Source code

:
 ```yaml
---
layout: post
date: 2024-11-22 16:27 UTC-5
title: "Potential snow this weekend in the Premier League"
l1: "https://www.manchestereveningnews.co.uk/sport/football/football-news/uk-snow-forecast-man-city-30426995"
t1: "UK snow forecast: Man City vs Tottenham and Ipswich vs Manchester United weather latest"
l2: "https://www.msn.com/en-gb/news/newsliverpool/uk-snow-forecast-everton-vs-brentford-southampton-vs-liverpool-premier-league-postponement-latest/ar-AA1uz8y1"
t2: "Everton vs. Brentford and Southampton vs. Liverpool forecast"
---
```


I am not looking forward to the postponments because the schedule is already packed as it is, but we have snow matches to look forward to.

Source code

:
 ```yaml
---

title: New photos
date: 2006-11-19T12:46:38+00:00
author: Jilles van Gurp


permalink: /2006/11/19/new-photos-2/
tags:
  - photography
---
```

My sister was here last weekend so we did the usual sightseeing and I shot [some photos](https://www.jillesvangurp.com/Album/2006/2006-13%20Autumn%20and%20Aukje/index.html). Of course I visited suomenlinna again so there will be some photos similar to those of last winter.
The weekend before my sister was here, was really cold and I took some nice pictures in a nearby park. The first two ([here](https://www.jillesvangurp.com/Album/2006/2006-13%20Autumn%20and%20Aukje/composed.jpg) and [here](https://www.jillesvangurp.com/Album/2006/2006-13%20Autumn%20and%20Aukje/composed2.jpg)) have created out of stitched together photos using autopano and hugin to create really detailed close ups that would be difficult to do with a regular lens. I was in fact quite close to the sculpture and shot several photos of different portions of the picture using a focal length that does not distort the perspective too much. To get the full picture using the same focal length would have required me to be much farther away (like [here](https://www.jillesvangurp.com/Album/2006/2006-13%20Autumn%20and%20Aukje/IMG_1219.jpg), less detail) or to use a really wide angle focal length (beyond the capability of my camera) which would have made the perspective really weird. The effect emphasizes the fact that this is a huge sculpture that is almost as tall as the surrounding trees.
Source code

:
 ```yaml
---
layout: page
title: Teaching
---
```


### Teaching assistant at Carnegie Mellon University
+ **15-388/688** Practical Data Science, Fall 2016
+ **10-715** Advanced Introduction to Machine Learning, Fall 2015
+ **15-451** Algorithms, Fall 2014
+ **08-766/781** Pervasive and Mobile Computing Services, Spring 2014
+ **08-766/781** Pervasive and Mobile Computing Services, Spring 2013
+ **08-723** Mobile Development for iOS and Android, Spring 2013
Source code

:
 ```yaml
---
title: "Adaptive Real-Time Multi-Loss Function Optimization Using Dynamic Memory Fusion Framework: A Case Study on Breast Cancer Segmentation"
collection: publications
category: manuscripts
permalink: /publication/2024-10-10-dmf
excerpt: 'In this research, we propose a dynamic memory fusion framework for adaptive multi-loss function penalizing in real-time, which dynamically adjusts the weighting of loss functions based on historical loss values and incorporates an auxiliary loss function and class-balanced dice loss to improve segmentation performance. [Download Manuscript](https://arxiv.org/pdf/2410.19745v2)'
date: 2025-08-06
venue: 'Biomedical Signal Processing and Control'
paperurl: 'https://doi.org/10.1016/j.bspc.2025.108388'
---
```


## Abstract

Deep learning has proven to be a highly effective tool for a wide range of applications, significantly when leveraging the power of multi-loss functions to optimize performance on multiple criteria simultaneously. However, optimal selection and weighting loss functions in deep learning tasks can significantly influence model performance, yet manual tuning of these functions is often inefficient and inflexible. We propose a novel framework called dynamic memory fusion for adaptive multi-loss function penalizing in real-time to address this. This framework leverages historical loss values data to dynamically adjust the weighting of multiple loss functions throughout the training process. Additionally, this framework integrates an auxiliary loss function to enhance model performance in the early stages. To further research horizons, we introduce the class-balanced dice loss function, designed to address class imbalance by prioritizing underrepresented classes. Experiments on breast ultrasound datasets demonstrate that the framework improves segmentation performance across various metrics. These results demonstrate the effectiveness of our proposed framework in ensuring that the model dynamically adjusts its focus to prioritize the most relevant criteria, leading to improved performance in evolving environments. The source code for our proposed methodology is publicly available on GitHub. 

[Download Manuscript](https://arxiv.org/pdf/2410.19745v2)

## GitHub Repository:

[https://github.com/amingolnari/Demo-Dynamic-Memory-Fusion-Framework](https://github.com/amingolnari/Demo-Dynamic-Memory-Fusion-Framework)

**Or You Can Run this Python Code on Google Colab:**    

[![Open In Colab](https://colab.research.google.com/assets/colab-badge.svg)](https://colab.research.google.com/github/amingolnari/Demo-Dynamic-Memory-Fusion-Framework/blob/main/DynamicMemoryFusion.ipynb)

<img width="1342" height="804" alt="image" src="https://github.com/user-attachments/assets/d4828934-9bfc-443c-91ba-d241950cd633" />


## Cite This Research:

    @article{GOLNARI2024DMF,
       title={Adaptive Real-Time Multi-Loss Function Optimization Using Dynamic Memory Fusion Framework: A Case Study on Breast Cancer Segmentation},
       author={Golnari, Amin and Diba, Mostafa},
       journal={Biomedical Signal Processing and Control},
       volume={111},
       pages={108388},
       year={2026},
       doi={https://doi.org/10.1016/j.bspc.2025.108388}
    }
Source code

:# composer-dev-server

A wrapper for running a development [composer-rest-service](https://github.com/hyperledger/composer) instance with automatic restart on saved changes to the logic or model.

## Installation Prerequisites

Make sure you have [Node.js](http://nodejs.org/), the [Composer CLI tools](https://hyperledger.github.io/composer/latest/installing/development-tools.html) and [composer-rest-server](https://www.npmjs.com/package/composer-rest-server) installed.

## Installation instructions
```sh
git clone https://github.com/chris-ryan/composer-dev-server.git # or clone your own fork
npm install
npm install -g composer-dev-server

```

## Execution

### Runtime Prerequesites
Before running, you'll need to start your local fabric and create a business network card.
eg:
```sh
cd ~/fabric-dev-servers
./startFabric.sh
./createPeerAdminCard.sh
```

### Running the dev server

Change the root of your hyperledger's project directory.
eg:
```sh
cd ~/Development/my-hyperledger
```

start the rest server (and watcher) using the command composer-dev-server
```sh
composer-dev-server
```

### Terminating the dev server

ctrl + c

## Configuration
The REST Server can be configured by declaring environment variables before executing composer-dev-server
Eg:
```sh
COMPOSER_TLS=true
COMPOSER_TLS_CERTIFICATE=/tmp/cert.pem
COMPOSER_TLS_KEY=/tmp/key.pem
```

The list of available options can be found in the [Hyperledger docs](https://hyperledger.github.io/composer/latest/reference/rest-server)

WORK TASK: Scan the data above for the word "Signal" and report every line where it is found.

WRITTEN RESPONSE:
venue: 'Biomedical Signal Processing and Control'
       journal={Biomedical Signal Processing and Control},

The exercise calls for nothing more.